* What is being asked
Scan the records beneath this line for the line holding "Use grop and" and the line holding "- Linux 5.10.103", then transcribe exactly those two and all lines between.

*** The input ***

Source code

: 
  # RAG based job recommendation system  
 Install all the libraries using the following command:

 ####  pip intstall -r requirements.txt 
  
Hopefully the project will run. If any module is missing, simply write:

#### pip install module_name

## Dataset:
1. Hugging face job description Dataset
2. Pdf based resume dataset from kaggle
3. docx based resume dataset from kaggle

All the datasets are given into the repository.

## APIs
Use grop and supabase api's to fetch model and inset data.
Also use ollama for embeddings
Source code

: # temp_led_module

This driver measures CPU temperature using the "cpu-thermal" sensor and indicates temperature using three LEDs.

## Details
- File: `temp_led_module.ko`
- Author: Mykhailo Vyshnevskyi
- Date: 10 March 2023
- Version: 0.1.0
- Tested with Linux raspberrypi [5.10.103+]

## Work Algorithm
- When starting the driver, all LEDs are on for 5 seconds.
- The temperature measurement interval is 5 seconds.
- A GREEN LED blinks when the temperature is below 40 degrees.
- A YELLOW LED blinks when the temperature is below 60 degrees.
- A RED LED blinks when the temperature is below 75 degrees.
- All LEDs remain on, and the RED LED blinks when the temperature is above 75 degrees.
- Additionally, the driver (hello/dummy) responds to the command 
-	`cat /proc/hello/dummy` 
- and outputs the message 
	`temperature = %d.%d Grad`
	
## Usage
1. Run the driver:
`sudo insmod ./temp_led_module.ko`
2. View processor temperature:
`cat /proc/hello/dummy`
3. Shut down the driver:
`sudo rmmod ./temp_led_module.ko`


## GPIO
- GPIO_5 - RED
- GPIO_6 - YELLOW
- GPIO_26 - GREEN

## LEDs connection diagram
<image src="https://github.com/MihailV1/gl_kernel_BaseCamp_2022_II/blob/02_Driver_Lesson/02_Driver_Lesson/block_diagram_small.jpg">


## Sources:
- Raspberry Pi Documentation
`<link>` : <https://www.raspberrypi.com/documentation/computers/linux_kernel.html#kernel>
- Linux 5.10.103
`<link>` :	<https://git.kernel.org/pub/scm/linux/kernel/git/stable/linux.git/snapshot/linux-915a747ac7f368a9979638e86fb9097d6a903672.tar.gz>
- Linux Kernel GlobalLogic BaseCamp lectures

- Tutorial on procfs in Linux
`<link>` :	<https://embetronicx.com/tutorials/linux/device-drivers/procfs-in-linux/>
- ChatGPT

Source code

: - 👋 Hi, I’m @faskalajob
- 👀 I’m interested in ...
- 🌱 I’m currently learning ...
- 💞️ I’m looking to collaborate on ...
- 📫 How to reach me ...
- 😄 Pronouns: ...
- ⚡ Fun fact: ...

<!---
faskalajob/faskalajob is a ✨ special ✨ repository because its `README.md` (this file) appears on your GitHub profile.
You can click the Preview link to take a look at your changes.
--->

*** End of The input ***

* Response below
Use grop and supabase api's to fetch model and inset data.
Also use ollama for embeddings
Source code

: # temp_led_module

This driver measures CPU temperature using the "cpu-thermal" sensor and indicates temperature using three LEDs.

## Details
- File: `temp_led_module.ko`
- Author: Mykhailo Vyshnevskyi
- Date: 10 March 2023
- Version: 0.1.0
- Tested with Linux raspberrypi [5.10.103+]

## Work Algorithm
- When starting the driver, all LEDs are on for 5 seconds.
- The temperature measurement interval is 5 seconds.
- A GREEN LED blinks when the temperature is below 40 degrees.
- A YELLOW LED blinks when the temperature is below 60 degrees.
- A RED LED blinks when the temperature is below 75 degrees.
- All LEDs remain on, and the RED LED blinks when the temperature is above 75 degrees.
- Additionally, the driver (hello/dummy) responds to the command 
-	`cat /proc/hello/dummy` 
- and outputs the message 
	`temperature = %d.%d Grad`
	
## Usage
1. Run the driver:
`sudo insmod ./temp_led_module.ko`
2. View processor temperature:
`cat /proc/hello/dummy`
3. Shut down the driver:
`sudo rmmod ./temp_led_module.ko`


## GPIO
- GPIO_5 - RED
- GPIO_6 - YELLOW
- GPIO_26 - GREEN

## LEDs connection diagram
<image src="https://github.com/MihailV1/gl_kernel_BaseCamp_2022_II/blob/02_Driver_Lesson/02_Driver_Lesson/block_diagram_small.jpg">


## Sources:
- Raspberry Pi Documentation
`<link>` : <https://www.raspberrypi.com/documentation/computers/linux_kernel.html#kernel>
- Linux 5.10.103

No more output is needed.